Your instructions:
Pick out each line below containing "промежутка".

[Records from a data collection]
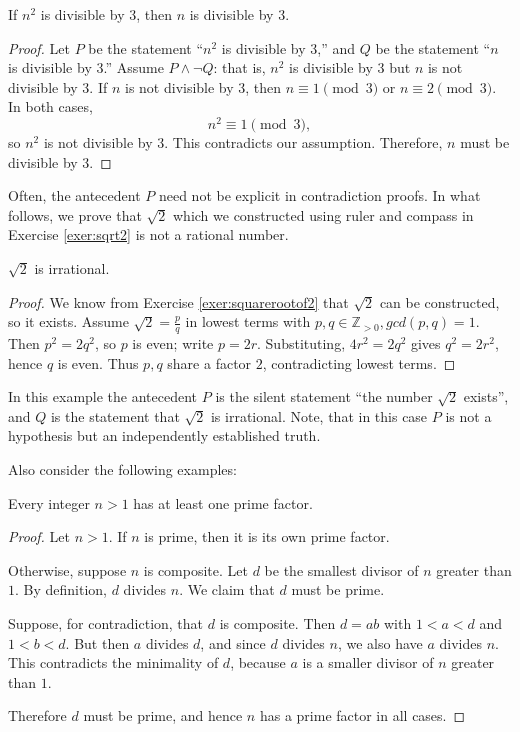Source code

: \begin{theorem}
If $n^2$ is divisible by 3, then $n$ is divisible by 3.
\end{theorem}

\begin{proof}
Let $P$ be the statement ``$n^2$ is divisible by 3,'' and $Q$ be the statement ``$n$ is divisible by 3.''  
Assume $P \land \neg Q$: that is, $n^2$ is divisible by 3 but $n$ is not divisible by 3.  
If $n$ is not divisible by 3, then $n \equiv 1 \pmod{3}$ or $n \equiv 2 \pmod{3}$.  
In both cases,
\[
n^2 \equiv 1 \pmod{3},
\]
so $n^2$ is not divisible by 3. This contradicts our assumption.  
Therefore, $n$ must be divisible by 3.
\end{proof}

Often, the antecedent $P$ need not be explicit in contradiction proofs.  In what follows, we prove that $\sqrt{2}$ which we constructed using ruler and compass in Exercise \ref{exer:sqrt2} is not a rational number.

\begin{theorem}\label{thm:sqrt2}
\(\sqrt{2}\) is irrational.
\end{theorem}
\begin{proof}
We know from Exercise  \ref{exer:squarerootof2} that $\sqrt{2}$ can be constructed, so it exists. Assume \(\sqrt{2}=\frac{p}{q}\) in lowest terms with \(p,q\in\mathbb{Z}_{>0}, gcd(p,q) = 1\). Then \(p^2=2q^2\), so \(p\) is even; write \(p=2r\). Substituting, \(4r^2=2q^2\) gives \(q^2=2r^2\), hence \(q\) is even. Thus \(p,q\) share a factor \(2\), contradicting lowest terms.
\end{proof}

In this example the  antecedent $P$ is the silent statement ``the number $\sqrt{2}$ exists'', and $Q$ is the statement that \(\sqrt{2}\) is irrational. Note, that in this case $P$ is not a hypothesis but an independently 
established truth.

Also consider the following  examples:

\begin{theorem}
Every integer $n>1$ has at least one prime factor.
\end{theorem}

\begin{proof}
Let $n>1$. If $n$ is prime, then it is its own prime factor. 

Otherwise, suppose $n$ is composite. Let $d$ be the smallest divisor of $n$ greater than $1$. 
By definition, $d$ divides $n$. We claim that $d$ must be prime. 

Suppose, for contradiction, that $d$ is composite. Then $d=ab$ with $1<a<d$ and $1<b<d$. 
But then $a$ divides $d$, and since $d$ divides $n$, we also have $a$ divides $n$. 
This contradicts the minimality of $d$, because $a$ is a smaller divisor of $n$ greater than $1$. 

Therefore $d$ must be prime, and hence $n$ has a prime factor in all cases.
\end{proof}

==

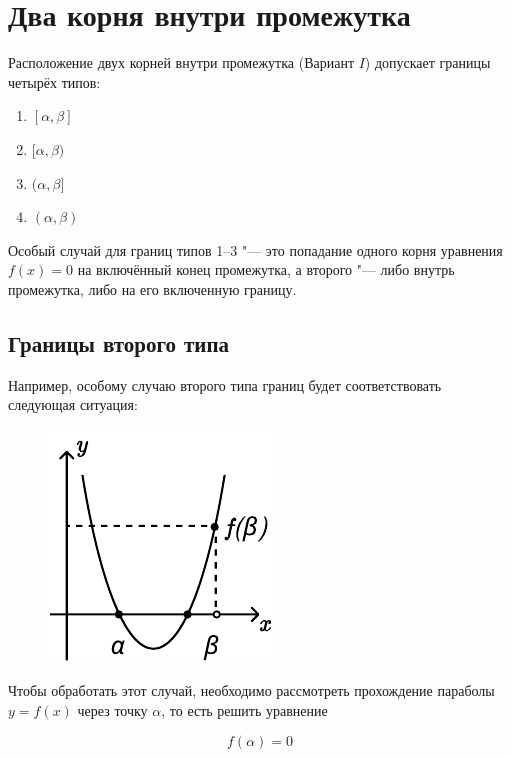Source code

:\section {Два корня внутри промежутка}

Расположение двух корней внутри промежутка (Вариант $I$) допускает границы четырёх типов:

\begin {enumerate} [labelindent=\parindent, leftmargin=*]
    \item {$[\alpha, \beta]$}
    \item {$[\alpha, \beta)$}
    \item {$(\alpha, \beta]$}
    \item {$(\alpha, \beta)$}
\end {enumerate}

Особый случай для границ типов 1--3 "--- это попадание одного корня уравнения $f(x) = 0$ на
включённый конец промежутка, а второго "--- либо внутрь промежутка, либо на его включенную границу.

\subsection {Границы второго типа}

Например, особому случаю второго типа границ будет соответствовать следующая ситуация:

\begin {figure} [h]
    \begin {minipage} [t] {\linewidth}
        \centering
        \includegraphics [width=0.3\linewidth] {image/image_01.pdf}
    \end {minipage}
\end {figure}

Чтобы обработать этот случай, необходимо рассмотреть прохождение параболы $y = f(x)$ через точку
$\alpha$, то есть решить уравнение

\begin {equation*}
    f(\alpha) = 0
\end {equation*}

Expected answer:
:\section {Два корня внутри промежутка}
Расположение двух корней внутри промежутка (Вариант $I$) допускает границы четырёх типов:
включённый конец промежутка, а второго "--- либо внутрь промежутка, либо на его включенную границу.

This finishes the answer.